I was just in Berlin the last few days meeting the German government and speaking at a technical congress of the VDA, and there were lots and lots of questions about what the Russian war situation means for geopolitics going forward, especially with respect to China, obviously. You are an extremely global company. You have production footprints everywhere in the world. How do you think this is going to develop any further? Are you playing through scenarios where you cannot, for example, repatriate cash from China anymore, or is this just really ruled out for you? Do you think the way that we know the industry for the last few years is also gonna be the way going forward?
Thank you very much, Tim. I think we start with the question to the Russia conflict. Oliver, please.
Tim, good morning from Munich. I think the current situation we see in the geopolitical sphere, it raises the question of what is resilient in the future? We see two things. First of all, a global setup is almost mandatory to be resilient for future developments. If you look at our setup, we almost have a third divide into the global sphere, about one third in the Americas, another third in Europe, and another third in China. That is a robust structure. By the way, percentage-wise, and in absolute terms in volumes, the Americas have grown faster for us last year than China, something I think is notable. At the same time, China is growing as well.
The second question is, the supply chains, and inside the supply chains, the access to raw materials is absolutely of fundamental importance. It's not only suppliers where they're located, but to have access to the raw materials, and the raw materials access is always a global issue. It is never a regional issue. Manufacturing sites are regional, as you see here with Spartanburg and our new Tiexi plant, for example, and our footprint we have in Europe. Raw materials, they do not follow that localization strategy. To repeat again, a global setup with an equal geopolitical distribution, first and foremost, access to raw materials is the most critical parameter to stay resilient.

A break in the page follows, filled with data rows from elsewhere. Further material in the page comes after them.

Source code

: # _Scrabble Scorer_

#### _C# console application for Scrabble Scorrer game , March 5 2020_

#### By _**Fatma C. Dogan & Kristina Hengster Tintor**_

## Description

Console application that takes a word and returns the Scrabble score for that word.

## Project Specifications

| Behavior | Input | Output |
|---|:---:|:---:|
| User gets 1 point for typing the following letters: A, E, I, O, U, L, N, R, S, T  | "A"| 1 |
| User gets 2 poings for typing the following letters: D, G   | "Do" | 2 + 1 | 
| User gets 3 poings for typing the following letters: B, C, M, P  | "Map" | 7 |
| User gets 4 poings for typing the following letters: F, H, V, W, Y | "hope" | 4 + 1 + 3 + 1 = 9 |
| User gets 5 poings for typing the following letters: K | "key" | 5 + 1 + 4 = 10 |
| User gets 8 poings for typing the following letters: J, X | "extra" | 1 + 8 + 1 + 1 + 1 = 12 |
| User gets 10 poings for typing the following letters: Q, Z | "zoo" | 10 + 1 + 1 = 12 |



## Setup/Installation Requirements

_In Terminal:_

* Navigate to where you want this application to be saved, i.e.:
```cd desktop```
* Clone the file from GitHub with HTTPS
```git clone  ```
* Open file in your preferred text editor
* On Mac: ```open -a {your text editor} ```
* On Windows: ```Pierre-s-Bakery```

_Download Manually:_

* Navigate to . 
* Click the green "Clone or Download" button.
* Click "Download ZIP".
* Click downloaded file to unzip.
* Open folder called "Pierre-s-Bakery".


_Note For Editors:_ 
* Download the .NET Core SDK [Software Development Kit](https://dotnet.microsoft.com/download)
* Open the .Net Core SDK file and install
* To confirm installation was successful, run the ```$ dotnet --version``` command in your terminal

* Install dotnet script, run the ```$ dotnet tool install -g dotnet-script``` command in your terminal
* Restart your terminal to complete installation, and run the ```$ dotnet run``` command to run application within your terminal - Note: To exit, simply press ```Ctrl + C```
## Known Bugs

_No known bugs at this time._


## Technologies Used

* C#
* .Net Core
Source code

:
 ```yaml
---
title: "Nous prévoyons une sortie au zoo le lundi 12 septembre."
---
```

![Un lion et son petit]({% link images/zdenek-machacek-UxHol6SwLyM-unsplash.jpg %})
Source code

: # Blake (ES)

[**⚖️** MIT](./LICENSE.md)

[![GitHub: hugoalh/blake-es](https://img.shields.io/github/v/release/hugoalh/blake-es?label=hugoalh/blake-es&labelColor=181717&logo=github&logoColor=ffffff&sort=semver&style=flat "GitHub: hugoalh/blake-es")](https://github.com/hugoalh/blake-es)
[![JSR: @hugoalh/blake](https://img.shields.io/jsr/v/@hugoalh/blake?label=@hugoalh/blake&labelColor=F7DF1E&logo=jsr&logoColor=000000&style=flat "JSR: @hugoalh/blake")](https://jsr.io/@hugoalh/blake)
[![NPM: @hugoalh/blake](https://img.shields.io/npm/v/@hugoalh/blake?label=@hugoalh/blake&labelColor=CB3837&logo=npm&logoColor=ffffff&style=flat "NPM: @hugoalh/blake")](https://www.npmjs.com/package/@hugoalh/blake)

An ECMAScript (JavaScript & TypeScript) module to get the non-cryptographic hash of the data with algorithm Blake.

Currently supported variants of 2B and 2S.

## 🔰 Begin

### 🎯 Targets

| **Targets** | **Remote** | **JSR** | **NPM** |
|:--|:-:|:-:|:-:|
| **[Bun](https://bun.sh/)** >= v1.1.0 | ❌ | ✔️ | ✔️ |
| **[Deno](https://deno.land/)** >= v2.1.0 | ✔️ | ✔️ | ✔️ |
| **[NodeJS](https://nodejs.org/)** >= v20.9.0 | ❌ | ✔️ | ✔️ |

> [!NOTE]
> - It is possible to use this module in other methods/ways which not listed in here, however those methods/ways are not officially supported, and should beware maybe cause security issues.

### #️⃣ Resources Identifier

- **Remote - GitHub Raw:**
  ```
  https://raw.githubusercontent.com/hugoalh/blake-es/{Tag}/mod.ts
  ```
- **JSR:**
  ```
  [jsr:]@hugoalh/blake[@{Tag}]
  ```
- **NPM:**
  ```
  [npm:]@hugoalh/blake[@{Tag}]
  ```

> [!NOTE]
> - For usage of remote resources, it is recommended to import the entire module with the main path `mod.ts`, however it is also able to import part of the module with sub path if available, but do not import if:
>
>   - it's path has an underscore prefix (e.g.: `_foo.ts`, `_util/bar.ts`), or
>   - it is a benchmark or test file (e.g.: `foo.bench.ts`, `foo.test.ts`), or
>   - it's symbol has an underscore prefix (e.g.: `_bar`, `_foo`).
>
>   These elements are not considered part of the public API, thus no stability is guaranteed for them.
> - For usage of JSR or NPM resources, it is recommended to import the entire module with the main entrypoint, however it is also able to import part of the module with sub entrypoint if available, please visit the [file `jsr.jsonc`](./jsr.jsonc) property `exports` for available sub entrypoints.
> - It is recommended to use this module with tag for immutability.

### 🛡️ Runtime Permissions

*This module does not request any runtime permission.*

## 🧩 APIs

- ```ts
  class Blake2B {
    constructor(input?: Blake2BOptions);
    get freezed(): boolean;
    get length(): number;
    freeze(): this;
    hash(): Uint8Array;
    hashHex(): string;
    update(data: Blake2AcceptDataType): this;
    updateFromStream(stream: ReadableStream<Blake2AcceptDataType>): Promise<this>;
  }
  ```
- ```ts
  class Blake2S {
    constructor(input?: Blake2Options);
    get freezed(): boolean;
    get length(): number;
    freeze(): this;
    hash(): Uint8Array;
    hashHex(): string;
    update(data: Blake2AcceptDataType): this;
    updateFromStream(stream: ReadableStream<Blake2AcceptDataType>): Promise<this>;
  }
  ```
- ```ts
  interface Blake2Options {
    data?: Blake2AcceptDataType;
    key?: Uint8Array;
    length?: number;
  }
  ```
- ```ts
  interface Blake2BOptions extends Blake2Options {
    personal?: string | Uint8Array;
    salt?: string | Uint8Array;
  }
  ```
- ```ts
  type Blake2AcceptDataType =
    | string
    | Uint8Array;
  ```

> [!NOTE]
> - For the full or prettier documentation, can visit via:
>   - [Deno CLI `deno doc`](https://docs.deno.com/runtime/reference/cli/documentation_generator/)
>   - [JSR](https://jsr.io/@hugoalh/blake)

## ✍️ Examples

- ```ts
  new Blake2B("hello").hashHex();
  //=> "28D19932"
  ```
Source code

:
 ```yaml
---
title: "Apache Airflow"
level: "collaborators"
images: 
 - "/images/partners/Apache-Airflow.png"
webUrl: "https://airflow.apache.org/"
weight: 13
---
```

Thank you very much, Oliver. Now to the first part of the question. It was the question about the dividend and the share buyback. Oliver. No, Nicolas.
Nicolas.
Sorry, Oliver. Nicolas.
Tim, as you know, we attach very great attention to assure that our shareholders participate in the performance and the success of our company. Therefore, we've decided, assuming that the annual shareholder meeting will approve our share buyback program, to add a second tool next to the dividend payment to be in a position to react in a very smart and flexible way. Now, I think if we cross the bridge when we get there.
Too early to judge, in such a volatile environment we are in, as we are right now, what exactly will happen in the next 10 months. In principle, we want to stick to our payout ratio of 30%-40%, as we've implemented in many, many years ago.
Thank you very much, Tim Rokossa. Next question, please.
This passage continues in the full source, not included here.